## Exercise prompt
Leave out the pictures and output the data verbatim.

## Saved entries
○ ○ ○

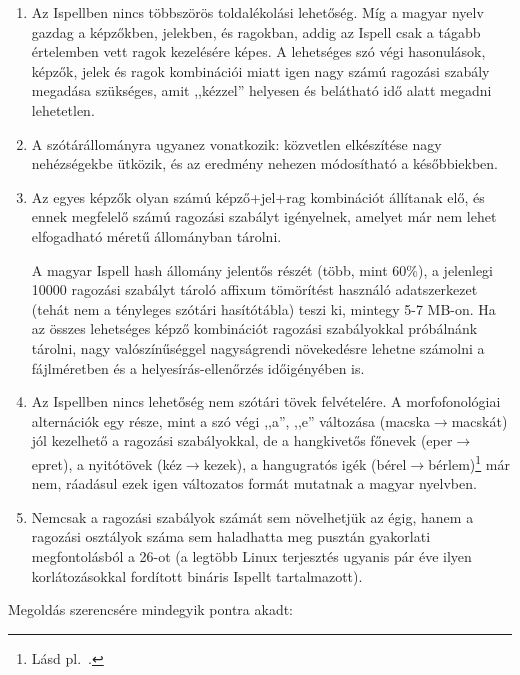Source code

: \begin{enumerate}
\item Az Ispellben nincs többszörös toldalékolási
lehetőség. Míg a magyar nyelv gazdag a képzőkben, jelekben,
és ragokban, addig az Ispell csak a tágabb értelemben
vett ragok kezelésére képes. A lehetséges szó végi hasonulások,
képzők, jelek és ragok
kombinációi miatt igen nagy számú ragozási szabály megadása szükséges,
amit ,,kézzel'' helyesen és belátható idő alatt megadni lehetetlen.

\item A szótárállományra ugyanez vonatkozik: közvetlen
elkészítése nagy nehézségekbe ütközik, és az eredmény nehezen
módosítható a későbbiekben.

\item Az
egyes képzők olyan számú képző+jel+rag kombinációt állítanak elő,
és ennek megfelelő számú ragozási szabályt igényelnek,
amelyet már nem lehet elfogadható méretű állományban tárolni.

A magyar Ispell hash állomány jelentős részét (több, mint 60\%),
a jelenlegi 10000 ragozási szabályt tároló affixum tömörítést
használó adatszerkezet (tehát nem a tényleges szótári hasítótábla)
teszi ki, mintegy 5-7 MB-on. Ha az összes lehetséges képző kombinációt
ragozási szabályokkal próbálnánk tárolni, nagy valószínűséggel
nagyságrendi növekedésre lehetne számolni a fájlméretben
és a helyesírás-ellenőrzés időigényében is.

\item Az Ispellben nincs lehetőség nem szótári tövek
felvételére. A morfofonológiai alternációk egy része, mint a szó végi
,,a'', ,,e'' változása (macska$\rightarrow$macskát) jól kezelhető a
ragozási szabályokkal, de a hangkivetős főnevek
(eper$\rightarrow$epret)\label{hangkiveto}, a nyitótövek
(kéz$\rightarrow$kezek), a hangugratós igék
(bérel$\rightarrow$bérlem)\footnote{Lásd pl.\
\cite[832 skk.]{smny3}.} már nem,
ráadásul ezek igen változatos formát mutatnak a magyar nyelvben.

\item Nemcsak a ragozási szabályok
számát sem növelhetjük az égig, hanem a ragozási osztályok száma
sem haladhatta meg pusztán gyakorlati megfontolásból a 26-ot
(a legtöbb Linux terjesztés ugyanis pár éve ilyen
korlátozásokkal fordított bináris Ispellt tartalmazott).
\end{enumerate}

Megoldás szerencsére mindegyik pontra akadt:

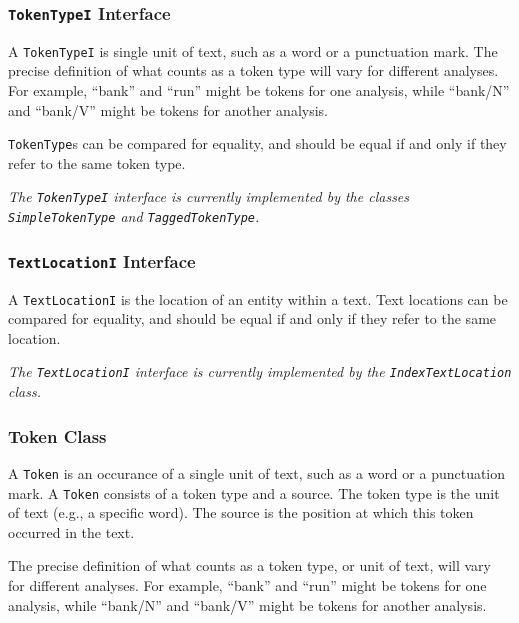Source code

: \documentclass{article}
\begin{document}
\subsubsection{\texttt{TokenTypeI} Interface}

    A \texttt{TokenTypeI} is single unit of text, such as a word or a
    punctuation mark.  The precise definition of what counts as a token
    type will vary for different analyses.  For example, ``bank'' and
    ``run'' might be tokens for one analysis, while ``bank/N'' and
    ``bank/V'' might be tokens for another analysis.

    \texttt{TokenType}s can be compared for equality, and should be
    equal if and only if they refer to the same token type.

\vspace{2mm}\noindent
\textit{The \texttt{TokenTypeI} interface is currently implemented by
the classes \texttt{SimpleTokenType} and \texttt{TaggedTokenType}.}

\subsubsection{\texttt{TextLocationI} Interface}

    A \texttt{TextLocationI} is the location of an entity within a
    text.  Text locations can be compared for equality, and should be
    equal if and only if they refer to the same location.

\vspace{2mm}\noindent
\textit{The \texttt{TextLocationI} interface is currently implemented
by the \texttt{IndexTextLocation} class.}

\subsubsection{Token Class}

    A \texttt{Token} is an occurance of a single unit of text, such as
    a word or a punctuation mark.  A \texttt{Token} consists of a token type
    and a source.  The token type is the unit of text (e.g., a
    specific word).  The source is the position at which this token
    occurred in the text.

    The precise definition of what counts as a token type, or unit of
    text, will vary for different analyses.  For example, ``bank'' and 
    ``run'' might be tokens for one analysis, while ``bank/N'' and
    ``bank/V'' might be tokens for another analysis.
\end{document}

○ ○ ○

## Expected answer
Source code

: \begin{enumerate}
\item Az Ispellben nincs többszörös toldalékolási
lehetőség. Míg a magyar nyelv gazdag a képzőkben, jelekben,
és ragokban, addig az Ispell csak a tágabb értelemben
vett ragok kezelésére képes. A lehetséges szó végi hasonulások,
képzők, jelek és ragok
kombinációi miatt igen nagy számú ragozási szabály megadása szükséges,
amit ,,kézzel'' helyesen és belátható idő alatt megadni lehetetlen.

\item A szótárállományra ugyanez vonatkozik: közvetlen
elkészítése nagy nehézségekbe ütközik, és az eredmény nehezen
módosítható a későbbiekben.

\item Az
egyes képzők olyan számú képző+jel+rag kombinációt állítanak elő,
és ennek megfelelő számú ragozási szabályt igényelnek,
amelyet már nem lehet elfogadható méretű állományban tárolni.

A magyar Ispell hash állomány jelentős részét (több, mint 60\%),
a jelenlegi 10000 ragozási szabályt tároló affixum tömörítést
használó adatszerkezet (tehát nem a tényleges szótári hasítótábla)
teszi ki, mintegy 5-7 MB-on. Ha az összes lehetséges képző kombinációt
ragozási szabályokkal próbálnánk tárolni, nagy valószínűséggel
nagyságrendi növekedésre lehetne számolni a fájlméretben
és a helyesírás-ellenőrzés időigényében is.

\item Az Ispellben nincs lehetőség nem szótári tövek
felvételére. A morfofonológiai alternációk egy része, mint a szó végi
,,a'', ,,e'' változása (macska$\rightarrow$macskát) jól kezelhető a
ragozási szabályokkal, de a hangkivetős főnevek
(eper$\rightarrow$epret)\label{hangkiveto}, a nyitótövek
(kéz$\rightarrow$kezek), a hangugratós igék
(bérel$\rightarrow$bérlem)\footnote{Lásd pl.\
\cite[832 skk.]{smny3}.} már nem,
ráadásul ezek igen változatos formát mutatnak a magyar nyelvben.

\item Nemcsak a ragozási szabályok
számát sem növelhetjük az égig, hanem a ragozási osztályok száma
sem haladhatta meg pusztán gyakorlati megfontolásból a 26-ot
(a legtöbb Linux terjesztés ugyanis pár éve ilyen
korlátozásokkal fordított bináris Ispellt tartalmazott).
\end{enumerate}

Megoldás szerencsére mindegyik pontra akadt:

Source code

: \documentclass{article}
\begin{document}
\subsubsection{\texttt{TokenTypeI} Interface}

    A \texttt{TokenTypeI} is single unit of text, such as a word or a
    punctuation mark.  The precise definition of what counts as a token
    type will vary for different analyses.  For example, ``bank'' and
    ``run'' might be tokens for one analysis, while ``bank/N'' and
    ``bank/V'' might be tokens for another analysis.

    \texttt{TokenType}s can be compared for equality, and should be
    equal if and only if they refer to the same token type.

\vspace{2mm}\noindent
\textit{The \texttt{TokenTypeI} interface is currently implemented by
the classes \texttt{SimpleTokenType} and \texttt{TaggedTokenType}.}

\subsubsection{\texttt{TextLocationI} Interface}

    A \texttt{TextLocationI} is the location of an entity within a
    text.  Text locations can be compared for equality, and should be
    equal if and only if they refer to the same location.

\vspace{2mm}\noindent
\textit{The \texttt{TextLocationI} interface is currently implemented
by the \texttt{IndexTextLocation} class.}

\subsubsection{Token Class}

    A \texttt{Token} is an occurance of a single unit of text, such as
    a word or a punctuation mark.  A \texttt{Token} consists of a token type
    and a source.  The token type is the unit of text (e.g., a
    specific word).  The source is the position at which this token
    occurred in the text.

    The precise definition of what counts as a token type, or unit of
    text, will vary for different analyses.  For example, ``bank'' and 
    ``run'' might be tokens for one analysis, while ``bank/N'' and
    ``bank/V'' might be tokens for another analysis.
\end{document}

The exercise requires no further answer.